#### DATA EXTRACTS
++++++++++

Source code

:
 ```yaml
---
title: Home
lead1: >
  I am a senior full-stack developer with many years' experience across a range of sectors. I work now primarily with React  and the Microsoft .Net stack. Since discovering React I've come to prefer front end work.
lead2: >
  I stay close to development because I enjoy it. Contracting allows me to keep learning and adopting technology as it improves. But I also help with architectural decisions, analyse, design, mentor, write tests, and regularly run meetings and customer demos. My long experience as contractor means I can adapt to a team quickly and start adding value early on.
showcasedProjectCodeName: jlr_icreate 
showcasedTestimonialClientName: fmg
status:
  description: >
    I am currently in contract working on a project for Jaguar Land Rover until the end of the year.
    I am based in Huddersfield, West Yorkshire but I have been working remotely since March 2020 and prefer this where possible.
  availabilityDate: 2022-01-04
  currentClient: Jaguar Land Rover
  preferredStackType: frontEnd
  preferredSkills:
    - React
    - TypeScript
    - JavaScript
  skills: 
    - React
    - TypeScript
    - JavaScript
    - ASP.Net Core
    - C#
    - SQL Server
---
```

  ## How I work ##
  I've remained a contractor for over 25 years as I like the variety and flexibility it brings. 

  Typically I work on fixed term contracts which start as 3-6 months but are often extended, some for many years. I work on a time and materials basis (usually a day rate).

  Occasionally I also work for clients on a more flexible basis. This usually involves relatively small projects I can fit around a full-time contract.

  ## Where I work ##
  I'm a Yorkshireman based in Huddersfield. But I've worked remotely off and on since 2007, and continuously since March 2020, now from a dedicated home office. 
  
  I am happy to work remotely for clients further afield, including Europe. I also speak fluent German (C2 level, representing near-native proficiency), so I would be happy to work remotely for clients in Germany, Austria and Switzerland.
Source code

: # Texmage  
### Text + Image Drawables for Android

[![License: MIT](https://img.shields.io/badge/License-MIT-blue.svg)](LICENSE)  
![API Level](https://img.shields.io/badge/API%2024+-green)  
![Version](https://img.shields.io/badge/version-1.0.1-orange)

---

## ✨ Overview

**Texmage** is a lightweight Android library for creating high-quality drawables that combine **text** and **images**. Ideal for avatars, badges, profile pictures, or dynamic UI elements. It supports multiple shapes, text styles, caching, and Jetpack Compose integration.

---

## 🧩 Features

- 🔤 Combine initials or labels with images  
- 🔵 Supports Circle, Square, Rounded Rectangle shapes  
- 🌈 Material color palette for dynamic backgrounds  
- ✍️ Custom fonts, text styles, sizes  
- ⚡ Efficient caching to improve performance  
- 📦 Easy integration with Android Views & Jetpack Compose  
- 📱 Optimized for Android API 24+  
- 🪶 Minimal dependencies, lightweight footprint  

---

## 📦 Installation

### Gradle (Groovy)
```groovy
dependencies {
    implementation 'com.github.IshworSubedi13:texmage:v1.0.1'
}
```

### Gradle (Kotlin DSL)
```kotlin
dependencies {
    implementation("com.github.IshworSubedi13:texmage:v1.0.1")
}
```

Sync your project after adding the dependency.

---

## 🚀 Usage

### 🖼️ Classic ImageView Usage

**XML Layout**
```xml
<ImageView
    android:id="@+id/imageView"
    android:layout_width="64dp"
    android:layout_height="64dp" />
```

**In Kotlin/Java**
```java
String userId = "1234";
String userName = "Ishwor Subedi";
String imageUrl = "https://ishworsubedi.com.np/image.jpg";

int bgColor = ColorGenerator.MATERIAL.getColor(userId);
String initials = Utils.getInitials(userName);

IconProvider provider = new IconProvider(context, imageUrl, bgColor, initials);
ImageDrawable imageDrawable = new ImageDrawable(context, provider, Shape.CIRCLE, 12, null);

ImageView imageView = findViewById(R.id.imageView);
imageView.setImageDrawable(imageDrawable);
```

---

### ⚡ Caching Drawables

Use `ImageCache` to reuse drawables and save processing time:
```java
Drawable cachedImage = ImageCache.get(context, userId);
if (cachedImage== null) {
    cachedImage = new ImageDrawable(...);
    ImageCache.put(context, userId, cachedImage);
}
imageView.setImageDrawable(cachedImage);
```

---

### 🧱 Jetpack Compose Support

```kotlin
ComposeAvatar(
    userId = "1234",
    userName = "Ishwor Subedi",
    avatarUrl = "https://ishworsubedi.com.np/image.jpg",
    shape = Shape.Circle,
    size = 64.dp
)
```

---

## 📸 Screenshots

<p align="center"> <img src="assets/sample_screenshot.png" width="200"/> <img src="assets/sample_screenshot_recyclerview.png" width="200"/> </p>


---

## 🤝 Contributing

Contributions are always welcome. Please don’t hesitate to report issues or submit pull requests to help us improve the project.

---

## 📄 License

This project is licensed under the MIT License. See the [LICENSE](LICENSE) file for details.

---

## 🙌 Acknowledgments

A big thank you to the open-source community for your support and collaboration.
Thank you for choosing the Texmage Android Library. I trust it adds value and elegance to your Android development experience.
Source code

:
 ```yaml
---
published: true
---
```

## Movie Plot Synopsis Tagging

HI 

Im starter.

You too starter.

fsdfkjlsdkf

++++++++++

#### ACTION ITEM
What is needed is an exact transcription of every entry above.

#### FINISHED TASK
Source code

:
 ```yaml
---
title: Home
lead1: >
  I am a senior full-stack developer with many years' experience across a range of sectors. I work now primarily with React  and the Microsoft .Net stack. Since discovering React I've come to prefer front end work.
lead2: >
  I stay close to development because I enjoy it. Contracting allows me to keep learning and adopting technology as it improves. But I also help with architectural decisions, analyse, design, mentor, write tests, and regularly run meetings and customer demos. My long experience as contractor means I can adapt to a team quickly and start adding value early on.
showcasedProjectCodeName: jlr_icreate 
showcasedTestimonialClientName: fmg
status:
  description: >
    I am currently in contract working on a project for Jaguar Land Rover until the end of the year.
    I am based in Huddersfield, West Yorkshire but I have been working remotely since March 2020 and prefer this where possible.
  availabilityDate: 2022-01-04
  currentClient: Jaguar Land Rover
  preferredStackType: frontEnd
  preferredSkills:
    - React
    - TypeScript
    - JavaScript
  skills: 
    - React
    - TypeScript
    - JavaScript
    - ASP.Net Core
    - C#
    - SQL Server
---
```

  ## How I work ##
  I've remained a contractor for over 25 years as I like the variety and flexibility it brings. 

  Typically I work on fixed term contracts which start as 3-6 months but are often extended, some for many years. I work on a time and materials basis (usually a day rate).

  Occasionally I also work for clients on a more flexible basis. This usually involves relatively small projects I can fit around a full-time contract.

  ## Where I work ##
  I'm a Yorkshireman based in Huddersfield. But I've worked remotely off and on since 2007, and continuously since March 2020, now from a dedicated home office. 
  
  I am happy to work remotely for clients further afield, including Europe. I also speak fluent German (C2 level, representing near-native proficiency), so I would be happy to work remotely for clients in Germany, Austria and Switzerland.
Source code

: # Texmage  
### Text + Image Drawables for Android

[![License: MIT](https://img.shields.io/badge/License-MIT-blue.svg)](LICENSE)  
![API Level](https://img.shields.io/badge/API%2024+-green)  
![Version](https://img.shields.io/badge/version-1.0.1-orange)

---

## ✨ Overview

**Texmage** is a lightweight Android library for creating high-quality drawables that combine **text** and **images**. Ideal for avatars, badges, profile pictures, or dynamic UI elements. It supports multiple shapes, text styles, caching, and Jetpack Compose integration.

---

## 🧩 Features

- 🔤 Combine initials or labels with images  
- 🔵 Supports Circle, Square, Rounded Rectangle shapes  
- 🌈 Material color palette for dynamic backgrounds  
- ✍️ Custom fonts, text styles, sizes  
- ⚡ Efficient caching to improve performance  
- 📦 Easy integration with Android Views & Jetpack Compose  
- 📱 Optimized for Android API 24+  
- 🪶 Minimal dependencies, lightweight footprint  

---

## 📦 Installation

### Gradle (Groovy)
```groovy
dependencies {
    implementation 'com.github.IshworSubedi13:texmage:v1.0.1'
}
```

### Gradle (Kotlin DSL)
```kotlin
dependencies {
    implementation("com.github.IshworSubedi13:texmage:v1.0.1")
}
```

Sync your project after adding the dependency.

---

## 🚀 Usage

### 🖼️ Classic ImageView Usage

**XML Layout**
```xml
<ImageView
    android:id="@+id/imageView"
    android:layout_width="64dp"
    android:layout_height="64dp" />
```

**In Kotlin/Java**
```java
String userId = "1234";
String userName = "Ishwor Subedi";
String imageUrl = "https://ishworsubedi.com.np/image.jpg";

int bgColor = ColorGenerator.MATERIAL.getColor(userId);
String initials = Utils.getInitials(userName);

IconProvider provider = new IconProvider(context, imageUrl, bgColor, initials);
ImageDrawable imageDrawable = new ImageDrawable(context, provider, Shape.CIRCLE, 12, null);

ImageView imageView = findViewById(R.id.imageView);
imageView.setImageDrawable(imageDrawable);
```

---

### ⚡ Caching Drawables

Use `ImageCache` to reuse drawables and save processing time:
```java
Drawable cachedImage = ImageCache.get(context, userId);
if (cachedImage== null) {
    cachedImage = new ImageDrawable(...);
    ImageCache.put(context, userId, cachedImage);
}
imageView.setImageDrawable(cachedImage);
```

---

### 🧱 Jetpack Compose Support

```kotlin
ComposeAvatar(
    userId = "1234",
    userName = "Ishwor Subedi",
    avatarUrl = "https://ishworsubedi.com.np/image.jpg",
    shape = Shape.Circle,
    size = 64.dp
)
```

---

## 📸 Screenshots

<p align="center"> <img src="assets/sample_screenshot.png" width="200"/> <img src="assets/sample_screenshot_recyclerview.png" width="200"/> </p>


---

## 🤝 Contributing

Contributions are always welcome. Please don’t hesitate to report issues or submit pull requests to help us improve the project.

---

## 📄 License

This project is licensed under the MIT License. See the [LICENSE](LICENSE) file for details.

---

## 🙌 Acknowledgments

A big thank you to the open-source community for your support and collaboration.
Thank you for choosing the Texmage Android Library. I trust it adds value and elegance to your Android development experience.
Source code

:
 ```yaml
---
published: true
---
```

## Movie Plot Synopsis Tagging

HI 

Im starter.

You too starter.

fsdfkjlsdkf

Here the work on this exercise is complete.